EXERCISE REQUIREMENTS — From the entries below, please gather each line containing the string "communities".

========

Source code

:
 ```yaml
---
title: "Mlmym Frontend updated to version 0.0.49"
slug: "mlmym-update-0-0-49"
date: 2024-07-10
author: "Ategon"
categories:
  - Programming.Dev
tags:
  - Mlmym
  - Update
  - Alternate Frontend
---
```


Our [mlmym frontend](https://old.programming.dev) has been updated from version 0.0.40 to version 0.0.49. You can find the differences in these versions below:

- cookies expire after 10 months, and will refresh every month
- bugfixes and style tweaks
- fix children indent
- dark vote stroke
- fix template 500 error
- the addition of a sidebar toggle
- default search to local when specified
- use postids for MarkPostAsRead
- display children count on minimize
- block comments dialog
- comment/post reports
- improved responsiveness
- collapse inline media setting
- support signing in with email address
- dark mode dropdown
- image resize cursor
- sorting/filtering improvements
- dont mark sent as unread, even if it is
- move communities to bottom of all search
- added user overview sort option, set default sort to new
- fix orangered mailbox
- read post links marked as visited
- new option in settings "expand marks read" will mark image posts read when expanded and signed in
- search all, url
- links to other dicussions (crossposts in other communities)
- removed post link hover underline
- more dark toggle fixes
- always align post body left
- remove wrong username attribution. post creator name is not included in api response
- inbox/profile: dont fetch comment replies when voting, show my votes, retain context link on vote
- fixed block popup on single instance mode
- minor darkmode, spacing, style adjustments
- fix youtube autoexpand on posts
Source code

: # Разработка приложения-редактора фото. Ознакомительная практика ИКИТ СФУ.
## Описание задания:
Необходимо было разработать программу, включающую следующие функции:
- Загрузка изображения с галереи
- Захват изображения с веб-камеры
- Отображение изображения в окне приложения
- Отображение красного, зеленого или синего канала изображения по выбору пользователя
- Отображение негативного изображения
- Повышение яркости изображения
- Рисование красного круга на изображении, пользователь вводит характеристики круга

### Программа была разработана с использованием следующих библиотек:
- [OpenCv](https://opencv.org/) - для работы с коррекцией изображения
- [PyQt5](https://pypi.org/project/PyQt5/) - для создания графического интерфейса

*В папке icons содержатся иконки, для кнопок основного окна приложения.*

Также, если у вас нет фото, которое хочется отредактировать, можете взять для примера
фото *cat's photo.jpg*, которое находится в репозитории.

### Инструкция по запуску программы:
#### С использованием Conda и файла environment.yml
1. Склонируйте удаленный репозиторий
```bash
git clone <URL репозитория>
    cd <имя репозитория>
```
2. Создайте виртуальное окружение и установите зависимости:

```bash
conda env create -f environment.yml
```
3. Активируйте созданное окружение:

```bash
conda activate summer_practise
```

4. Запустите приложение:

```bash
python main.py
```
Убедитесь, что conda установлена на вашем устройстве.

========

ANSWER SECTION —
- move communities to bottom of all search
- links to other dicussions (crossposts in other communities)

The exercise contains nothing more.